VIDA! Brings Med Students Closer to Their Neighbors

With Camila Mateo's VIDA!, future P&S students can go online to learn about Washington Heights and Dominican culture.

As one of two P&S students in the Class of 2013 with Dominican roots, Camila Mateo is used to answering questions about Dominican culture, Spanish, and Washington Heights from her classmates. The daughter of two pediatricians, Mateo grew up in Florida but chose P&S largely because of the chance to live in Washington Heights, and she quickly became ensconced in the community.

At first, the questions centered on food and entertainment available in the neighborhood.  But the nature of the questions changed completely when her class entered its second year and started caring for patients.

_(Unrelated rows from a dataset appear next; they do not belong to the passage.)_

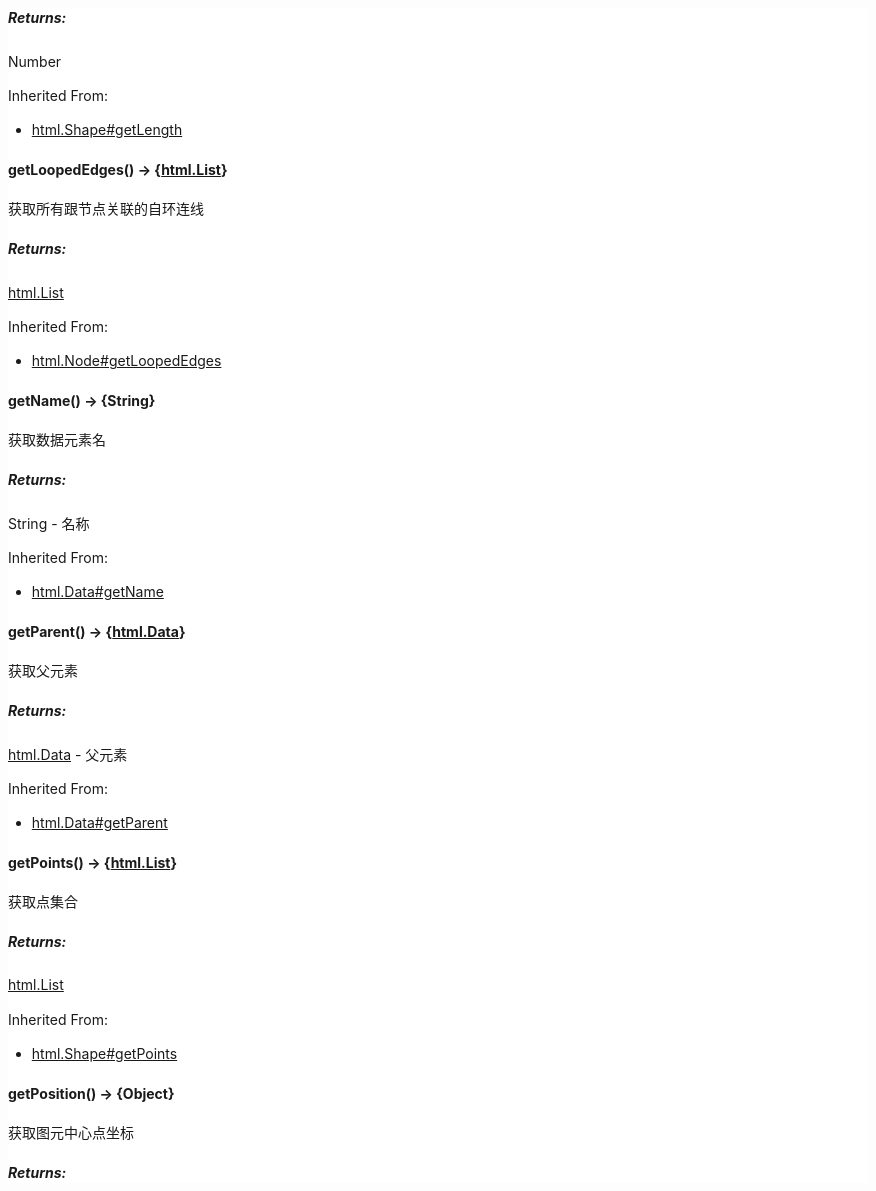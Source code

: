 ##### Returns:

Number

Inherited From:

*   [html.Shape#getLength](html.Shape.htmlml#getLength)

#### getLoopedEdges() → {[html.List](html.List.htmlml)}

获取所有跟节点关联的自环连线

##### Returns:

[html.List](html.List.htmlml)

Inherited From:

*   [html.Node#getLoopedEdges](html.Node.htmlml#getLoopedEdges)

#### getName() → {String}

获取数据元素名

##### Returns:

String - 名称

Inherited From:

*   [html.Data#getName](html.Data.htmlml#getName)

#### getParent() → {[html.Data](html.Data.htmlml)}

获取父元素

##### Returns:

[html.Data](html.Data.htmlml) - 父元素

Inherited From:

*   [html.Data#getParent](html.Data.htmlml#getParent)

#### getPoints() → {[html.List](html.List.htmlml)}

获取点集合

##### Returns:

[html.List](html.List.htmlml)

Inherited From:

*   [html.Shape#getPoints](html.Shape.htmlml#getPoints)

#### getPosition() → {Object}

获取图元中心点坐标

##### Returns:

“There is a definite cultural distance between the university and the community, and my classmates were facing those issues on the wards for the first time,” she says. “They were frustrated and would ask me questions such as, how come my Dominican patients are lost to follow up for four months? To which I'd explain that Dominican culture is profoundly transnational and, for cultural and financial reasons, many people live part of the year in New York and the other part in the DR.”

So when the time came for Mateo to pick a scholarly project (the Class of 2013 is the first P&S class to fulfill a scholarly project requirement), she thought about the difficulty her fellow non-Dominican classmates had in navigating cultural issues. And what she could do to help future P&S students.

The Beginning of VIDA!

Her idea—a website called VIDA! (for Virtual Introduction to Dominican Americans in Washington Heights)—brings back some aspects of a Washington Heights walking tour offered to students until a few years ago.

VIDA! starts off with information about local restaurants and historical sites, but then dives deeper into common beliefs and characteristics of Dominican Americans.

“I wanted to create a safe space where people could learn about their neighbors, learn about their patients, and not be afraid to ask questions,” Mateo explains. “At the same time, I don’t want people to feel they are on a cultural safari, which was one of the complaints of the walking tour.”

To prepare the site, Mateo visited many of the neighborhood’s community organizations—including Alianza Dominicana, CLOTHE, and the ARC XVI Senior Center—for advice. Her faculty adviser, Dodi Meyer, MD, associate clinical professor of pediatrics, helped her focus the content. Her classmates helped her understand what kinds of information students need.

Launched in early February, VIDA! also includes a feedback survey where users can suggest improvements.

Mateo hopes the website also shows everyone at CUMC how much the community has to offer. “We often think: How can we make Washington Heights and Inwood better? We look at the community in terms of its deficits,” she says. “But what if we started looking at its assets? What does this community already have that we’re missing because we’re not looking hard enough?”

Next Steps for Mateo

Next up for Mateo: taking boards, interviewing for residency spots, and Match Day on March 15, when graduating students learn where they will go for residency.

Mateo has applied to the pediatrics program at Children's Hospital of New York; she hopes to follow in the footsteps of her pediatrician parents.

“When I was little, I remember my parents would come home from the hospital wearing their white coats, which would billow out like  capes when they walked. I saw them as superheroes,” she says.

“I idealized them, but the idea of becoming a doctor has persisted with me ever since because I didn’t see anything else that could give me the kind of satisfaction my parents had. They were tired when they came home, but they were smiling.”